SingleStore (formerly MemSQL) is a proprietary, cloud-native database designed for data-intensive applications. [2] A distributed, relational, SQL database management system [3] (RDBMS) that features ANSI SQL support, it is known for speed in data ingest, transaction processing, and query processing. [4] [2]

Contents

SingleStore primarily stores relational data, though it can also store JSON data, graph data, and time series data. It supports blended workloads, commonly referred to as HTAP workloads, as well as more traditional OLTP and OLAP use cases. For queries, it compiles Structured Query Language (SQL) into machine code.
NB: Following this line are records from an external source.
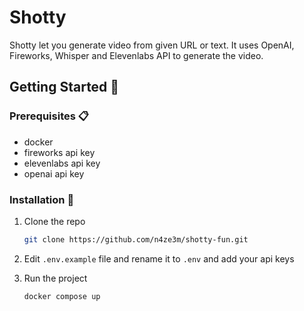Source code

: # Shotty

Shotty let you generate video from given URL or text. It uses OpenAI, Fireworks, Whisper and Elevenlabs API to generate the video.

## Getting Started 🚀


### Prerequisites 📋

- docker
- fireworks api key
- elevenlabs api key
- openai api key


### Installation 🔧


1. Clone the repo
   ```sh
   git clone https://github.com/n4ze3m/shotty-fun.git
   ```

3. Edit `.env.example` file and rename it to `.env` and add your api keys

4. Run the project
    ```sh
    docker compose up
    ```

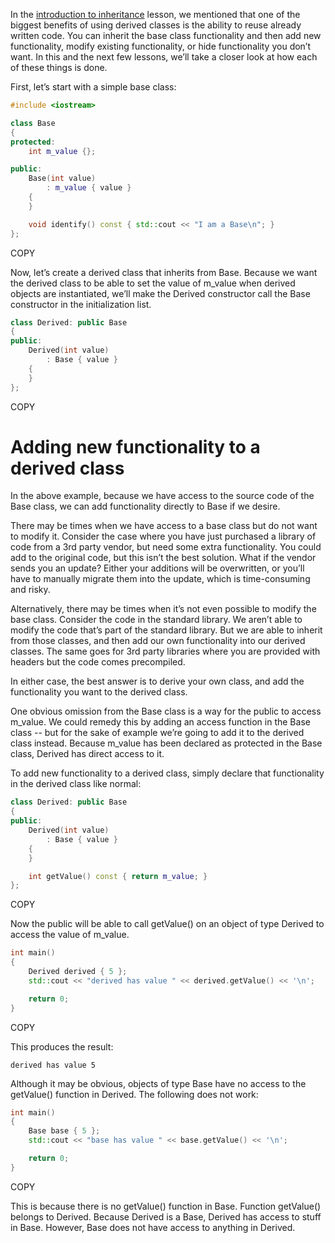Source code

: In the [introduction to inheritance](https://www.learncpp.com/cpp-tutorial/111-introduction-to-inheritance/) lesson, we mentioned that one of the biggest benefits of using derived classes is the ability to reuse already written code. You can inherit the base class functionality and then add new functionality, modify existing functionality, or hide functionality you don’t want. In this and the next few lessons, we’ll take a closer look at how each of these things is done.

First, let’s start with a simple base class:

```cpp
#include <iostream>

class Base
{
protected:
    int m_value {};

public:
    Base(int value)
        : m_value { value }
    {
    }

    void identify() const { std::cout << "I am a Base\n"; }
};
```

COPY

Now, let’s create a derived class that inherits from Base. Because we want the derived class to be able to set the value of m_value when derived objects are instantiated, we’ll make the Derived constructor call the Base constructor in the initialization list.

```cpp
class Derived: public Base
{
public:
    Derived(int value)
        : Base { value }
    {
    }
};
```

COPY

# **Adding new functionality to a derived class**

In the above example, because we have access to the source code of the Base class, we can add functionality directly to Base if we desire.



There may be times when we have access to a base class but do not want to modify it. Consider the case where you have just purchased a library of code from a 3rd party vendor, but need some extra functionality. You could add to the original code, but this isn’t the best solution. What if the vendor sends you an update? Either your additions will be overwritten, or you’ll have to manually migrate them into the update, which is time-consuming and risky.

Alternatively, there may be times when it’s not even possible to modify the base class. Consider the code in the standard library. We aren’t able to modify the code that’s part of the standard library. But we are able to inherit from those classes, and then add our own functionality into our derived classes. The same goes for 3rd party libraries where you are provided with headers but the code comes precompiled.

In either case, the best answer is to derive your own class, and add the functionality you want to the derived class.

One obvious omission from the Base class is a way for the public to access m_value. We could remedy this by adding an access function in the Base class -- but for the sake of example we’re going to add it to the derived class instead. Because m_value has been declared as protected in the Base class, Derived has direct access to it.

To add new functionality to a derived class, simply declare that functionality in the derived class like normal:



```cpp
class Derived: public Base
{
public:
    Derived(int value)
        : Base { value }
    {
    }

    int getValue() const { return m_value; }
};
```

COPY

Now the public will be able to call getValue() on an object of type Derived to access the value of m_value.

```cpp
int main()
{
    Derived derived { 5 };
    std::cout << "derived has value " << derived.getValue() << '\n';

    return 0;
}
```

COPY

This produces the result:

```
derived has value 5
```

Although it may be obvious, objects of type Base have no access to the getValue() function in Derived. The following does not work:

```cpp
int main()
{
    Base base { 5 };
    std::cout << "base has value " << base.getValue() << '\n';

    return 0;
}
```

COPY

This is because there is no getValue() function in Base. Function getValue() belongs to Derived. Because Derived is a Base, Derived has access to stuff in Base. However, Base does not have access to anything in Derived.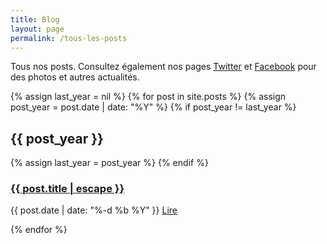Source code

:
 ```yaml
---
title: Blog
layout: page
permalink: /tous-les-posts
---
```


Tous nos posts.
Consultez également nos pages [Twitter](https://twitter.com/CoupeRobotsJU) et [Facebook](https://www.facebook.com/CoupeRobotsJU/) pour des photos et autres actualités.

{% assign last_year = nil %}
{% for post in site.posts %}
{% assign post_year = post.date | date: "%Y" %}
{% if post_year != last_year %}
<h2 class="side-title">{{ post_year }}</h2>
 {% assign last_year = post_year %}
{% endif %}
<h3><a href="{{ post.url }}">{{ post.title | escape }}</a></h3>
<p>{{ post.date | date: "%-d %b %Y" }} <a href="{{ post.url }}">Lire <i class="fa fa-arrow-right"></i></a></p>
{% endfor %}
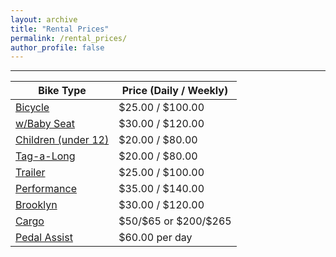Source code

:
 ```yaml
---
layout: archive
title: "Rental Prices"
permalink: /rental_prices/
author_profile: false
---
```


<hr>

| Bike Type                | Price (Daily / Weekly)  |
| -------------            | ------------------ |
| [Bicycle](#)             | \$25.00 / \$100.00 |
| [w/Baby Seat](#)         | \$30.00 / \$120.00        |
| [Children (under 12)](#) | \$20.00 / \$80.00         |
| [Tag-a-Long](#)              | \$20.00 / \$80.00         |
| [Trailer](#)                 | \$25.00 / \$100.00        |
| [Performance](#)             | \$35.00 / \$140.00        |
| [Brooklyn](#)                | \$30.00 / \$120.00        |
| [Cargo](#)                   | \$50/$65 or \$200/\$265    |
| [Pedal Assist](#)            | \$60.00 per day          |

<br>

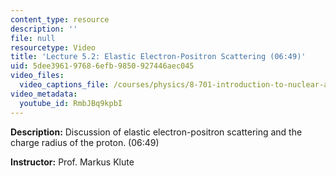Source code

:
 ```yaml
---
content_type: resource
description: ''
file: null
resourcetype: Video
title: 'Lecture 5.2: Elastic Electron-Positron Scattering (06:49)'
uid: 5dee3961-9768-6efb-9850-927446aec045
video_files:
  video_captions_file: /courses/physics/8-701-introduction-to-nuclear-and-particle-physics-fall-2020/video-lectures/chapter-5.-qcd/lecture-5.2-elastic-electron-positron-scattering-06-49/RmbJBq9kpbI.vtt
video_metadata:
  youtube_id: RmbJBq9kpbI
---
```


**Description:** Discussion of elastic electron-positron scattering and the charge radius of the proton. (06:49)

**Instructor:** Prof. Markus Klute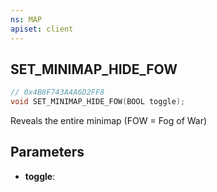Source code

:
 ```yaml
---
ns: MAP
apiset: client
---
```

## SET_MINIMAP_HIDE_FOW

```c
// 0x4B8F743A4A6D2FF8
void SET_MINIMAP_HIDE_FOW(BOOL toggle);
```

Reveals the entire minimap (FOW = Fog of War)

## Parameters
* **toggle**: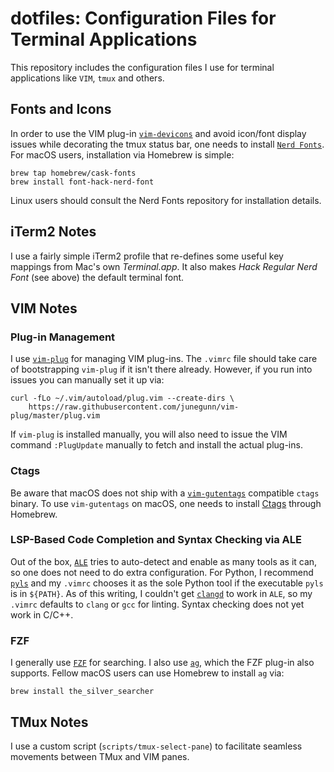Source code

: # dotfiles: Configuration Files for Terminal Applications

This repository includes the configuration files I use for terminal applications like `VIM`, `tmux` and others.

## Fonts and Icons

In order to use the VIM plug-in [`vim-devicons`](https://github.com/ryanoasis/vim-devicons) and avoid icon/font display issues while decorating the tmux status bar, one needs to install [`Nerd Fonts`](https://github.com/ryanoasis/nerd-fonts). For macOS users, installation via Homebrew is simple:
```
brew tap homebrew/cask-fonts
brew install font-hack-nerd-font
```
Linux users should consult the Nerd Fonts repository for installation details.

## iTerm2 Notes

I use a fairly simple iTerm2 profile that re-defines some useful key mappings from Mac's own _Terminal.app_. It also makes _Hack Regular Nerd Font_ (see above) the default terminal font.

## VIM Notes

### Plug-in Management

I use [`vim-plug`](https://github.com/junegunn/vim-plug) for managing VIM plug-ins. The `.vimrc` file should take care of bootstrapping `vim-plug` if it isn't there already. However, if you run into issues you can manually set it up via:
```
curl -fLo ~/.vim/autoload/plug.vim --create-dirs \
    https://raw.githubusercontent.com/junegunn/vim-plug/master/plug.vim
```
If `vim-plug` is installed manually, you will also need to issue the VIM command `:PlugUpdate` manually to fetch and install the actual plug-ins.

### Ctags

Be aware that macOS does not ship with a [`vim-gutentags`](https://github.com/ludovicchabant/vim-gutentags) compatible `ctags` binary. To use `vim-gutentags` on macOS, one needs to install [Ctags](http://ctags.sourceforge.net/) through Homebrew.

### LSP-Based Code Completion and Syntax Checking via ALE

Out of the box, [`ALE`](https://github.com/w0rp/ale) tries to auto-detect and enable as many tools as it can, so one does not need to do extra configuration. For Python, I recommend [`pyls`](https://github.com/palantir/python-language-server) and my `.vimrc` chooses it as the sole Python tool if the executable `pyls` is in `${PATH}`. As of this writing, I couldn't get [`clangd`](https://clang.llvm.org/extra/clangd.html) to work in `ALE`, so my `.vimrc` defaults to `clang` or `gcc` for linting. Syntax checking does not yet work in C/C++.

### FZF

I generally use [`FZF`](https://github.com/junegunn/fzf.vim) for searching. I also use [`ag`](https://github.com/ggreer/the_silver_searcher), which the FZF plug-in also supports. Fellow macOS users can use Homebrew to install `ag` via:
```
brew install the_silver_searcher
```

## TMux Notes

I use a custom script (`scripts/tmux-select-pane`) to facilitate seamless movements between TMux and VIM panes.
The SingleStore database engine can be run in various Linux environments, including on-premises installations, public and private cloud providers, in containers via a Kubernetes operator, or as a hosted service in the cloud known as SingleStore Managed Service. [5] [6]

History


On April 23, 2013, SingleStore launched its first generally available version of the database to the public as MemSQL. [7] Early versions only supported row-oriented tables, and were highly optimized for cases where all data can fit within main memory. This design was based on the idea that the cost of RAM would continue to decrease exponentially over time, in a trend similar to Moore's law. This would eventually allow most use cases for database systems to store their data exclusively in memory.
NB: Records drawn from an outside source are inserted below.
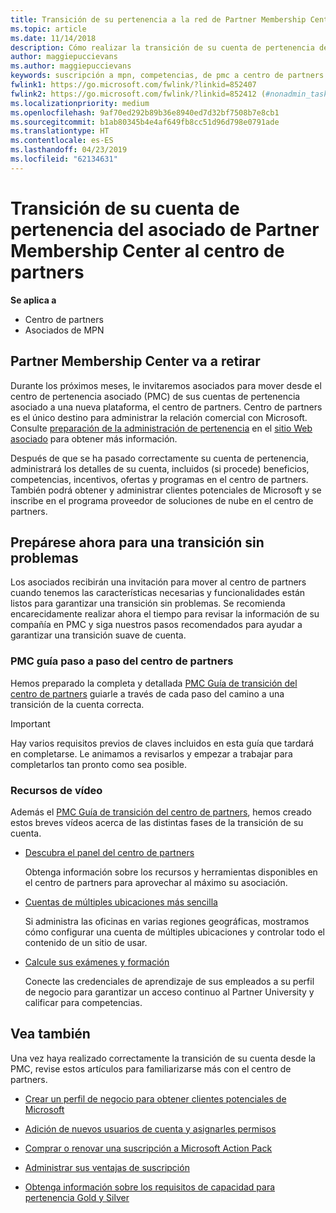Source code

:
 ```yaml
---
title: Transición de su pertenencia a la red de Partner Membership Center al centro de partners
ms.topic: article
ms.date: 11/14/2018
description: Cómo realizar la transición de su cuenta de pertenencia del Partner Membership Center al centro de partners.
author: maggiepuccievans
ms.author: maggiepuccievans
keywords: suscripción a mpn, competencias, de pmc a centro de partners
fwlink1: https://go.microsoft.com/fwlink/?linkid=852407
fwlink2: https://go.microsoft.com/fwlink/?linkid=852412 (#nonadmin_tasks)
ms.localizationpriority: medium
ms.openlocfilehash: 9af70ed292b89b36e8940ed7d32bf7508b7e8cb1
ms.sourcegitcommit: b1ab80345b4e4af649fb8cc51d96d798e0791ade
ms.translationtype: HT
ms.contentlocale: es-ES
ms.lasthandoff: 04/23/2019
ms.locfileid: "62134631"
---
```

# <a name="transition-your-partner-membership-account-from-partner-membership-center-to-partner-center"></a>Transición de su cuenta de pertenencia del asociado de Partner Membership Center al centro de partners

**Se aplica a**

- Centro de partners
- Asociados de MPN

## <a name="partner-membership-center-being-retired"></a>Partner Membership Center va a retirar

Durante los próximos meses, le invitaremos asociados para mover desde el centro de pertenencia asociado (PMC) de sus cuentas de pertenencia asociado a una nueva plataforma, el centro de partners. Centro de partners es el único destino para administrar la relación comercial con Microsoft. Consulte [preparación de la administración de pertenencia](https://partner.microsoft.com/support/partner-center-help) en el [sitio Web asociado](https://partner.microsoft.com/commercial) para obtener más información.

Después de que se ha pasado correctamente su cuenta de pertenencia, administrará los detalles de su cuenta, incluidos (si procede) beneficios, competencias, incentivos, ofertas y programas en el centro de partners. También podrá obtener y administrar clientes potenciales de Microsoft y se inscribe en el programa proveedor de soluciones de nube en el centro de partners.

## <a name="prepare-now-for-a-smooth-transition"></a>Prepárese ahora para una transición sin problemas

Los asociados recibirán una invitación para mover al centro de partners cuando tenemos las características necesarias y funcionalidades están listos para garantizar una transición sin problemas. Se recomienda encarecidamente realizar ahora el tiempo para revisar la información de su compañía en PMC y siga nuestros pasos recomendados para ayudar a garantizar una transición suave de cuenta.

### <a name="pmc-to-partner-center-step-by-step-guide"></a>PMC guía paso a paso del centro de partners

Hemos preparado la completa y detallada [PMC Guía de transición del centro de partners](https://assetsprod.microsoft.com/mpn/en-us/membership-account-set-up-guide.pdf) guiarle a través de cada paso del camino a una transición de la cuenta correcta.

>[!IMPORTANT]
>Hay varios requisitos previos de claves incluidos en esta guía que tardará en completarse. Le animamos a revisarlos y empezar a trabajar para completarlos tan pronto como sea posible.

### <a name="video-resources"></a>Recursos de vídeo

Además el [PMC Guía de transición del centro de partners](https://assetsprod.microsoft.com/mpn/en-us/membership-account-set-up-guide.pdf), hemos creado estos breves vídeos acerca de las distintas fases de la transición de su cuenta. 

- [Descubra el panel del centro de partners](https://partner.microsoft.com/support/partner-center-help)
 
  Obtenga información sobre los recursos y herramientas disponibles en el centro de partners para aprovechar al máximo su asociación.

- [Cuentas de múltiples ubicaciones más sencilla](https://partner.microsoft.com/support/partner-center-help)
 
  Si administra las oficinas en varias regiones geográficas, mostramos cómo configurar una cuenta de múltiples ubicaciones y controlar todo el contenido de un sitio de usar.

- [Calcule sus exámenes y formación](https://partner.microsoft.com/support/partner-center-help)

  Conecte las credenciales de aprendizaje de sus empleados a su perfil de negocio para garantizar un acceso continuo al Partner University y calificar para competencias.

## <a name="see-also"></a>Vea también

Una vez haya realizado correctamente la transición de su cuenta desde la PMC, revise estos artículos para familiarizarse más con el centro de partners.

-   [Crear un perfil de negocio para obtener clientes potenciales de Microsoft](create-a-marketing-profile.md)

-   [Adición de nuevos usuarios de cuenta y asignarles permisos](create-user-accounts-and-set-permissions.md)

-   [Comprar o renovar una suscripción a Microsoft Action Pack](mpn-get-action-pack.md)

-   [Administrar sus ventajas de suscripción](manage-your-partner-network-benefits.md)

-   [Obtenga información sobre los requisitos de capacidad para pertenencia Gold y Silver](https://partner.microsoft.com/membership/competencies)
Shortly after launch, MemSQL added general support for an on-disk column-based storage format to work alongside the in-memory rowstore. [8] The decreases in cost of memory slowed over time, and the market for purely in-memory database systems largely failed to materialize, with increasing demand for disk-based OLAP workloads. Thus, over time, MemSQL's columnstore became a major focus and a crucial feature for customers.

On October 27, 2020, MemSQL rebranded to SingleStore to reflect a shift in focus away from exclusively in-memory workloads. The new name highlights the goal of achieving a universal storage format capable of supporting both transactional and analytical use cases. [9]

In its current product release, v.7.5, SingleStore became the first and only database to combine separation of storage and compute plus system of record into a single platform. Headquartered in San Francisco, California, in June 2021 SingleStore opened an office in Raleigh, North Carolina. As part of the office opening, SingleStore launched Launch Pad, a center for innovation to incubate and prototype solutions. Its other offices include Sunnyvale, California, Seattle, Washington, and Lisbon, Portugal. [10]

Funding

In January 2013, SingleStore announced it raised $5 million. Since then, the company has raised $318.1M from various investors including Khosla Ventures, Accel, Google Ventures, Dell Capital and HPE, among others. [11]

Funding Rounds
SeriesDateAmount (million $)Lead Investors
A20135 DVCA, IA Ventures
B201435 [5] Accel
C201636 [5] Caffeinated Capital, REV
D201830 [3] Google Ventures, Glynn Capital
EDec. 202080 [12] Insight Partners
FSept. 202180 [4] Insight Partners
GJuly 2022116 [13] Goldman Sachs Asset Management

Architecture

Row and column table formats

SingleStore can store data in either row-oriented tables ("rowstores") or column-oriented tables ("columnstores"). The format used is determined by the user when creating the table.

Rowstore tables, as the name implies, store information in row format, which is the traditional data format used by RDBMS systems. Rowstores are optimized for singleton or small insert, update or delete queries and are most closely associated with OLTP (transactional) use cases. Data for rowstore tables is stored completely in-memory, making random reads fast, with snapshots and transaction logs persisted to disk.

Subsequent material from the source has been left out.